Addicted for Now (Addicted #2)(56)



My eyes narrow at the table in deep thought. He did try to call me. He was reaching out. I was the one closing him off—because Ryke told me to. He said I shouldn’t open that door again, but maybe he was wrong. Maybe my father has been right all along.

He swishes his drink before downing it in one gulp.

My throat goes dry.

“You’re my son,” he says definitively, “and I’m not going to let you struggle because you make bad decisions.”

“Rehab wasn’t a bad decision.”

“It was a waste of f*cking time,” he refutes. “Drinking isn’t a problem, and you’ll do it again. Don’t f*cking fool yourself.” Before I open my mouth to retort, he says, “But that’s beside the point.” He pulls out his checkbook. “I want to help you get on your feet again.”

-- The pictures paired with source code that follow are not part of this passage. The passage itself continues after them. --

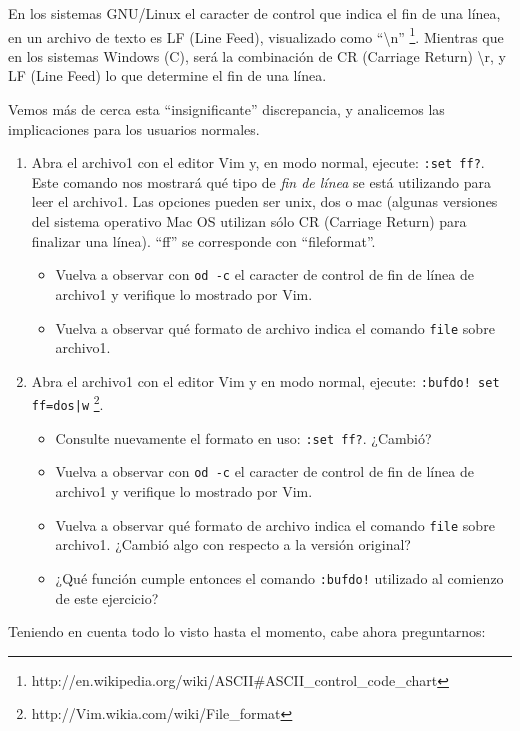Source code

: \documentclass[12pt]{article}
\begin{document}
En los sistemas GNU/Linux el caracter de control que indica el fin de una línea, en 
un archivo de texto es LF (Line Feed), visualizado como ``\textbackslash n''
\footnote{http://en.wikipedia.org/wiki/ASCII\#ASCII\_control\_code\_chart}. Mientras
que en los sistemas Windows (C), será la combinación de CR (Carriage Return) \textbackslash r, y 
LF (Line Feed) lo que determine el fin de una línea. 

Vemos más de cerca esta ``insignificante'' discrepancia, y analicemos las implicaciones
para los usuarios normales. 

\begin{enumerate}
\item Abra el archivo1 con el editor Vim y, en modo normal, ejecute: {\tt :set ff?}. Este 
comando nos mostrará qué tipo de {\it fin de línea} se está utilizando para leer el archivo1. 
Las opciones pueden ser unix, dos o mac (algunas versiones del sistema operativo Mac OS
utilizan sólo CR (Carriage Return) para finalizar una línea). ``ff'' se corresponde con 
``fileformat''.
	\begin{itemize}
	\item Vuelva a observar con {\tt od -c} el caracter de control de fin de línea de archivo1 y
	verifique lo mostrado por Vim. 
	\item Vuelva a observar qué formato de archivo indica el comando {\tt file} sobre 
	archivo1. 
	\end{itemize} 
\item Abra el archivo1 con el editor Vim y en modo normal, ejecute: {\tt :bufdo! set ff=dos|w} 
\footnote{http://Vim.wikia.com/wiki/File\_format}. 
	\begin{itemize}
	\item Consulte nuevamente el formato en uso: {\tt :set ff?}. ¿Cambió?
	\item Vuelva a observar con {\tt od -c} el caracter de control de fin de línea de archivo1 y
	verifique lo mostrado por Vim. 
	\item Vuelva a observar qué formato de archivo indica el comando {\tt file} sobre 
	archivo1. ¿Cambió algo con respecto a la versión original? 
	\item ¿Qué función cumple entonces el comando {\tt :bufdo!} utilizado al comienzo de este 
	ejercicio?
	\end{itemize} 
\end{enumerate}

Teniendo en cuenta todo lo visto hasta el momento, cabe ahora preguntarnos: 
\end{document}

“I don’t want your cash,” I say, even though I know that’s a stupid choice. Because, really, what am I going to do? I can’t keep living off Lily’s inheritance. Sooner or later, I’m going to have to figure what I’m good at and make a living without crawling back to my father for rent.

“This isn’t the time to start being humble,” he tells me. “You can’t try to be sober and work a job at the same time.”

“What do you think normal people do? Not everyone has rich parents to fall back on.”

“You do,” he says. “And why the hell do you think I work so f*cking much?”

“You have nothing better to do.”

He glares. “I do it so that you won’t have to struggle like this. So stop being a f*cking idiot and take the damn money.”

I believe him, even though Ryke would probably tell me that I shouldn’t—that Jonathan Hale spends hours at his office because he’s miserable and alone and likes all the riches that he can afford to buy. There’s a stipulation attached to that check too. I’ll be indebted to him in some way. It’s why he took away my trust fund in the first place. It’s more than just him wanting me to enroll in college again. He wants that power over my life—to tell me what to do, to mold me as the son he always dreamed I would be. But I’m just a big f*cking disappointment.

“That’s not what I’m here for,” I say, a weight bearing on my chest.

He sighs and shuts his checkbook. He pours another glass. “What is it then?” He’s more intrigued than he lets on. The curiosity glimmers in his dark eyes.

I take a breath, staring at the over-turned, empty glass in front of me. Booze would help, but I have to do this alone. “I want her name.”

“Who?” His voice has an edge, telling me that he knows exactly who I’m referring to.

“My real mother.” The woman he had an affair with. The reason why he split from Sara Hale, Ryke’s mom.

“She doesn’t want to see you,” he says coldly.

“And I don’t believe you.”

He lets out a low laugh and taps the table with his lighter, a cigar box not far away. “I knew you’d want answers. Where she lived, what she looked like, but they’ll only upset you. And I didn’t want to see your face twist.”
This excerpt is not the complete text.